▶ Aim of the exercise
Copy every line below that has the word "riding" in it.

[Records from a data collection]
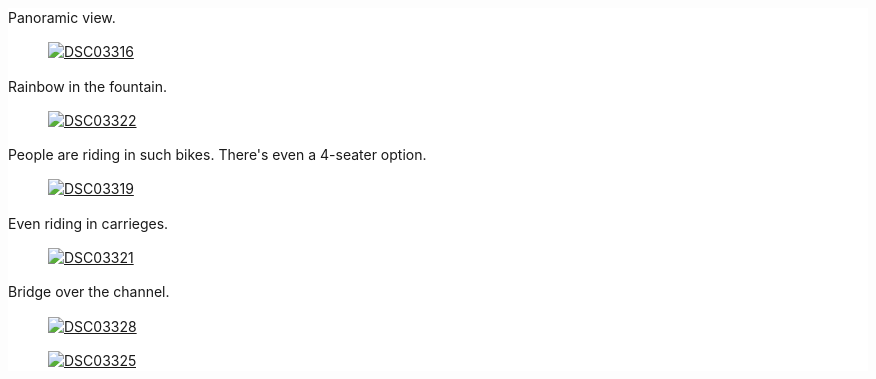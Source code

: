 
Panoramic view.

<figure itemprop="associatedMedia" itemscope itemtype="http://schema.org/ImageObject">
  <a href="/images/posts/2015/seville-spain/16814067730_696bdea6ac_o.jpg" itemprop="contentUrl" data-size="1600x363">
    <img src="/images/bg.png" data-src="/images/posts/2015/seville-spain/16814067730_171197eba9_b.jpg" width="1024" height="232" itemprop="thumbnail" alt="DSC03316" />
  </a>
</figure>


Rainbow in the fountain.

<figure itemprop="associatedMedia" itemscope itemtype="http://schema.org/ImageObject">
  <a href="/images/posts/2015/seville-spain/16379144554_19899dcdaf_o.jpg" itemprop="contentUrl" data-size="1600x1064">
    <img src="/images/bg.png" data-src="/images/posts/2015/seville-spain/16379144554_205420d1ab_b.jpg" width="1024" height="681" itemprop="thumbnail" alt="DSC03322" />
  </a>
</figure>


People are riding in such bikes. There's even a 4-seater option.

<figure itemprop="associatedMedia" itemscope itemtype="http://schema.org/ImageObject">
  <a href="/images/posts/2015/seville-spain/17001538785_83fa759b49_o.jpg" itemprop="contentUrl" data-size="1600x1064">
    <img src="/images/bg.png" data-src="/images/posts/2015/seville-spain/17001538785_ff752042ed_b.jpg" width="1024" height="681" itemprop="thumbnail" alt="DSC03319" />
  </a>
</figure>


Even riding in carrieges.

<figure itemprop="associatedMedia" itemscope itemtype="http://schema.org/ImageObject">
  <a href="/images/posts/2015/seville-spain/17000125312_b685523a27_o.jpg" itemprop="contentUrl" data-size="1600x1111">
    <img src="/images/bg.png" data-src="/images/posts/2015/seville-spain/17000125312_a85048103b_b.jpg" width="1024" height="711" itemprop="thumbnail" alt="DSC03321" />
  </a>
</figure>


Bridge over the channel.

<figure itemprop="associatedMedia" itemscope itemtype="http://schema.org/ImageObject">
  <a href="/images/posts/2015/seville-spain/16813806688_3fbacbc775_o.jpg" itemprop="contentUrl" data-size="1600x1064">
    <img src="/images/bg.png" data-src="/images/posts/2015/seville-spain/16813806688_41cd4448d7_b.jpg" width="1024" height="681" itemprop="thumbnail" alt="DSC03328" />
  </a>
</figure>

<figure itemprop="associatedMedia" itemscope itemtype="http://schema.org/ImageObject">
  <a href="/images/posts/2015/seville-spain/16813806798_407a8cc4f6_o.jpg" itemprop="contentUrl" data-size="1108x1600">
    <img src="/images/bg.png" data-src="/images/posts/2015/seville-spain/16813806798_4173b92efe_b.jpg" width="709" height="1024" itemprop="thumbnail" alt="DSC03325" />
  </a>
</figure>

▶ Completed task
People are riding in such bikes. There's even a 4-seater option.
Even riding in carrieges.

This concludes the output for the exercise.